What is Digital Transformation?
Lars Gudbrandsson, MBA
CEO | CCO | CMO | Board member | MBA | MA in AI for Business | Former Bonnier, Telia, & Nokia
It is safe to assume that Digital Transformation will be two words, nearly all business leaders will use more than once in 2016. Chances are also, that the vast majority do not know exactly what Digital Transformation is. The first step any company needs to take: Truly understand what that is.
When I am conducting lectures, helping companies or talking with fellow business leaders about digitization, I always ask: “what is Digital Transformation?” Every time I ask 10 persons, I get 11 different answers.
Typically, the answers tend to bias towards the advantages within the person’s role in the organization, such as.
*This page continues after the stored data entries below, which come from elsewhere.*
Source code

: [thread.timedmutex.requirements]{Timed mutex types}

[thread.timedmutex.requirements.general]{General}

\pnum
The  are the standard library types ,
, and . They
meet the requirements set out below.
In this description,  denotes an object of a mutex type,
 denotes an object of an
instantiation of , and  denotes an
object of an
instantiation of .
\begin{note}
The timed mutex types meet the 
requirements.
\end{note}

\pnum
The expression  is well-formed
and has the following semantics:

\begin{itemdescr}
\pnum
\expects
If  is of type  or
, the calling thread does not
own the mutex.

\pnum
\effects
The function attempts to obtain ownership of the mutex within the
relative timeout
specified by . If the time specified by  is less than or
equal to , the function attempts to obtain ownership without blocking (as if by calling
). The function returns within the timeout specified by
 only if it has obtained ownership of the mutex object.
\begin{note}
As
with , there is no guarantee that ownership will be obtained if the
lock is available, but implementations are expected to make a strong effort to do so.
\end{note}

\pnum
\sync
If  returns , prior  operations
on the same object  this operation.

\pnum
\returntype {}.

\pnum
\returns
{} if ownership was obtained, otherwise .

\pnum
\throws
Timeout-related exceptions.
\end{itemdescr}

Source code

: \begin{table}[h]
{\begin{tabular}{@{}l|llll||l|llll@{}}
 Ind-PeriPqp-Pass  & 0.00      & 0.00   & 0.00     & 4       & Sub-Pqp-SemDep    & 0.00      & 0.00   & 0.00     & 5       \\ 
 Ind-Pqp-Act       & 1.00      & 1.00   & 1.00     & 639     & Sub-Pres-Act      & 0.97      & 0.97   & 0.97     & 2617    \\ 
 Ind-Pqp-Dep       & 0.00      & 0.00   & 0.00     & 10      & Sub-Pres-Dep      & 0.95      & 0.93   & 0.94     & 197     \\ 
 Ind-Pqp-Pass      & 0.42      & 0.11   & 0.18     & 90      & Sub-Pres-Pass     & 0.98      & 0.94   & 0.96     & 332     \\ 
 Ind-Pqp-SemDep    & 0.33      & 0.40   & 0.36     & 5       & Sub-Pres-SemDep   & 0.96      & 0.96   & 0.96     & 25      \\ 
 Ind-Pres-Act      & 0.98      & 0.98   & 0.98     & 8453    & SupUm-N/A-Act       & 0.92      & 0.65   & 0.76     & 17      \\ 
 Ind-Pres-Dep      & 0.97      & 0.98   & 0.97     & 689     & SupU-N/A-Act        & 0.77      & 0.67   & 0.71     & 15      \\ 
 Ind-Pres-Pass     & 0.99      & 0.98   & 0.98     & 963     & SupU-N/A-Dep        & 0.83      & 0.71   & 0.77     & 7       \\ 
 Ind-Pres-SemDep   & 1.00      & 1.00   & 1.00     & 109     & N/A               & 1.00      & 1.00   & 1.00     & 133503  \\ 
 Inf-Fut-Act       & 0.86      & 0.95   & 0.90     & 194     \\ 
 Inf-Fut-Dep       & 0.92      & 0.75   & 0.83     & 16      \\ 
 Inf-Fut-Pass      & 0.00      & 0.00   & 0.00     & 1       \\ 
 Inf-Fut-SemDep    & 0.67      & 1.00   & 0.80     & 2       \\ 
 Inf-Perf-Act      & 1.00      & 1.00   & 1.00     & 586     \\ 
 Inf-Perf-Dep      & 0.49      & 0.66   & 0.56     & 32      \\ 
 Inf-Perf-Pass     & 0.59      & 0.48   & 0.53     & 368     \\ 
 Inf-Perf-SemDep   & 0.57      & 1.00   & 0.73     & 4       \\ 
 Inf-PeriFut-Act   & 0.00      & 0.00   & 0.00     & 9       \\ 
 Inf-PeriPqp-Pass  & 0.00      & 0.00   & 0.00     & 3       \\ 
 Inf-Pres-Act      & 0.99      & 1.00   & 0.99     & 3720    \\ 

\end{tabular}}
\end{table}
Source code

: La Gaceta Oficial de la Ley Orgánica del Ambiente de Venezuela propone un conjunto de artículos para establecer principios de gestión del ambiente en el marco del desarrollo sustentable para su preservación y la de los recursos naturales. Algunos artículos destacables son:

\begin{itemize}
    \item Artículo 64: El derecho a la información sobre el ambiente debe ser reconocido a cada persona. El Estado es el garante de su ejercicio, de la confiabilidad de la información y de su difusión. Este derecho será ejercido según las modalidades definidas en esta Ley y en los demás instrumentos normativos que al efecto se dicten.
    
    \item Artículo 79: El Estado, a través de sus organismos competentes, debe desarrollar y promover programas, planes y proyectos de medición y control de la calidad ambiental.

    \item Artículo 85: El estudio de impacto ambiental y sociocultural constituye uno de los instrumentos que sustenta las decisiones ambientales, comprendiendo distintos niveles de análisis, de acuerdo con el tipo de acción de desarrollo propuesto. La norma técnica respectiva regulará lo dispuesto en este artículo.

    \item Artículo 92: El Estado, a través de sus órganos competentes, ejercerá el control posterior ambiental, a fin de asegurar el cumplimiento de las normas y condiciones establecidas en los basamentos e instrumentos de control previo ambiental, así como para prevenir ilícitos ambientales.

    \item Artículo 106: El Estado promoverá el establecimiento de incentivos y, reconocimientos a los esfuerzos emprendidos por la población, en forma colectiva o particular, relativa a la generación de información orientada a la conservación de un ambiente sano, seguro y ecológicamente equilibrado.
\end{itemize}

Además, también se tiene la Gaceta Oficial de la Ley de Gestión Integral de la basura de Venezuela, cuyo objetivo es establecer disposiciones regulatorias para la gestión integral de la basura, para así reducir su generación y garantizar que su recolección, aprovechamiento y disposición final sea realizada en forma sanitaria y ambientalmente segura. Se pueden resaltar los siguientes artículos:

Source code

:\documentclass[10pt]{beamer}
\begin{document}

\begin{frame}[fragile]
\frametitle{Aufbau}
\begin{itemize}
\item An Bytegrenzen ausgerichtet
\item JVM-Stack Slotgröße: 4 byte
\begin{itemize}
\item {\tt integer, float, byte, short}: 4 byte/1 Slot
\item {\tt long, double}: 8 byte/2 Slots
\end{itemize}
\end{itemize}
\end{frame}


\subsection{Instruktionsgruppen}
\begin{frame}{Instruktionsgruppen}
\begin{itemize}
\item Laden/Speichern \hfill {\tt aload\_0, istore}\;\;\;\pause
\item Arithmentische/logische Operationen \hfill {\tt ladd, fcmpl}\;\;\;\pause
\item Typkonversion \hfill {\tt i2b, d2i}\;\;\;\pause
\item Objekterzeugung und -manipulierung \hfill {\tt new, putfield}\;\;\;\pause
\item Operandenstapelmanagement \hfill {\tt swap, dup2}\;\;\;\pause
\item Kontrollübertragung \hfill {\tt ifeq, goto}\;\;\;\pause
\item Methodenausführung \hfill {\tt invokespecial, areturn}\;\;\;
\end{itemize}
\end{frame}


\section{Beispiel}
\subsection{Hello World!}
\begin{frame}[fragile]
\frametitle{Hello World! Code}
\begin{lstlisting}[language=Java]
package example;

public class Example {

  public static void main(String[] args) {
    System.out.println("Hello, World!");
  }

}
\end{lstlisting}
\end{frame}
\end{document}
- CMO: customer interaction; a 360-degree customer view, omni-channel view of the consumer; an integrated customer experience across mobile, social media and online platforms.
- CFO: an organisational and employee productivity driver—leveraging automation, digital tools and timeliness of information.
- CHRO: e-learning, online communities, new ways of working, constant connection of employees to the outside world.
- COO: maximum operational efficiency.
- CIO: big data; new data management systems for affordable data from proliferating sources; new data security systems, processes and transparency; and possible substitutes for ERP.
- Sales: reduced selling, delivery and service costs; and faster speed-to-market.
- Customer Service: digital straight-through claim processing, reducing costs and claims ratios.
Given all these different viewpoints on Digital Transformation, I sincerely understand why so many people and business leaders have difficulties understanding exactly what it is.
The truth is; none of these is necessarily correct or incorrect. They are however, some of the benefits and advantages we get from the Digital Transformation. The problem is that such different viewpoints often lead to either 1) the Digital Transformation is not started at all (or postponed), or 2) lack of alignment and common vision about the Digital Transformation, which lead to missed opportunities, poor performance, or false starts.
That is also why the Chief Digital Officer (CDO) role is an important role.
So what is Digital Transformation?
What really drives the Digital Transformation is Technology – or rather the exponential development in technology, such as AI that will enable robotics and self-driving cars, Sensors that can help improve our health, 3D printing that will enable digital manufacturing and streaming of physical products, and so much more.
The exponential development in technology is a paradigm shift in the size of the Industrialization age.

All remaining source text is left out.